START Dataset excerpts

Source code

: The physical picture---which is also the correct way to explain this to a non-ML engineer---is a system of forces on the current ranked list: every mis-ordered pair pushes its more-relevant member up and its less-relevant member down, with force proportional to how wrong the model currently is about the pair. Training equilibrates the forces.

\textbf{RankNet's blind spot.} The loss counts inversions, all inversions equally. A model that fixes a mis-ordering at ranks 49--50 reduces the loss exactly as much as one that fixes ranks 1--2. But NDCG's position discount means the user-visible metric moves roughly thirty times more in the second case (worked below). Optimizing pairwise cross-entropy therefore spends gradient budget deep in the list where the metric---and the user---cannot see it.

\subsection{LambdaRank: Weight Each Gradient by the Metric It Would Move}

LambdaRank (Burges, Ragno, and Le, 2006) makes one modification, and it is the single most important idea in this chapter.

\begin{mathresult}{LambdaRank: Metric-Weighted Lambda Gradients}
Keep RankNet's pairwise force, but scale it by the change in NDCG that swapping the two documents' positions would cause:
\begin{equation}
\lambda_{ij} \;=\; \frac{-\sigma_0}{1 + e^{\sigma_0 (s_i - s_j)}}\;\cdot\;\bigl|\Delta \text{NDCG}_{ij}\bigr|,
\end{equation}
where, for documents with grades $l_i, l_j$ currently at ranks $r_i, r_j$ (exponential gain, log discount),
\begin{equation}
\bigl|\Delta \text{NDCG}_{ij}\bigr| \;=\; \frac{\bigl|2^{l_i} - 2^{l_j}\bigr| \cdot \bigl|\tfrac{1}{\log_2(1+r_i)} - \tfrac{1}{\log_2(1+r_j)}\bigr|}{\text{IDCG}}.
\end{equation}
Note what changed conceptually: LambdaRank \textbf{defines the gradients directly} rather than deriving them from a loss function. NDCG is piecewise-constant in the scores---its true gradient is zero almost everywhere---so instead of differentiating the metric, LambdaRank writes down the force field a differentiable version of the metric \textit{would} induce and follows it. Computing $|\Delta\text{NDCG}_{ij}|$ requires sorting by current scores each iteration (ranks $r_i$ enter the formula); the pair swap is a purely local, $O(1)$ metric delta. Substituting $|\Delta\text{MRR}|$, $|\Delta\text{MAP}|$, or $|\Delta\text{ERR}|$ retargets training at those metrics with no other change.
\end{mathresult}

END Dataset excerpts

▶ [Work to complete]: Beginning with the first line above, transcribe all of the data exactly.

▶ [Task answer]:
Source code

: The physical picture---which is also the correct way to explain this to a non-ML engineer---is a system of forces on the current ranked list: every mis-ordered pair pushes its more-relevant member up and its less-relevant member down, with force proportional to how wrong the model currently is about the pair. Training equilibrates the forces.

\textbf{RankNet's blind spot.} The loss counts inversions, all inversions equally. A model that fixes a mis-ordering at ranks 49--50 reduces the loss exactly as much as one that fixes ranks 1--2. But NDCG's position discount means the user-visible metric moves roughly thirty times more in the second case (worked below). Optimizing pairwise cross-entropy therefore spends gradient budget deep in the list where the metric---and the user---cannot see it.

\subsection{LambdaRank: Weight Each Gradient by the Metric It Would Move}

LambdaRank (Burges, Ragno, and Le, 2006) makes one modification, and it is the single most important idea in this chapter.

\begin{mathresult}{LambdaRank: Metric-Weighted Lambda Gradients}
Keep RankNet's pairwise force, but scale it by the change in NDCG that swapping the two documents' positions would cause:
\begin{equation}
\lambda_{ij} \;=\; \frac{-\sigma_0}{1 + e^{\sigma_0 (s_i - s_j)}}\;\cdot\;\bigl|\Delta \text{NDCG}_{ij}\bigr|,
\end{equation}
where, for documents with grades $l_i, l_j$ currently at ranks $r_i, r_j$ (exponential gain, log discount),
\begin{equation}
\bigl|\Delta \text{NDCG}_{ij}\bigr| \;=\; \frac{\bigl|2^{l_i} - 2^{l_j}\bigr| \cdot \bigl|\tfrac{1}{\log_2(1+r_i)} - \tfrac{1}{\log_2(1+r_j)}\bigr|}{\text{IDCG}}.
\end{equation}
Note what changed conceptually: LambdaRank \textbf{defines the gradients directly} rather than deriving them from a loss function. NDCG is piecewise-constant in the scores---its true gradient is zero almost everywhere---so instead of differentiating the metric, LambdaRank writes down the force field a differentiable version of the metric \textit{would} induce and follows it. Computing $|\Delta\text{NDCG}_{ij}|$ requires sorting by current scores each iteration (ranks $r_i$ enter the formula); the pair swap is a purely local, $O(1)$ metric delta. Substituting $|\Delta\text{MRR}|$, $|\Delta\text{MAP}|$, or $|\Delta\text{ERR}|$ retargets training at those metrics with no other change.
\end{mathresult}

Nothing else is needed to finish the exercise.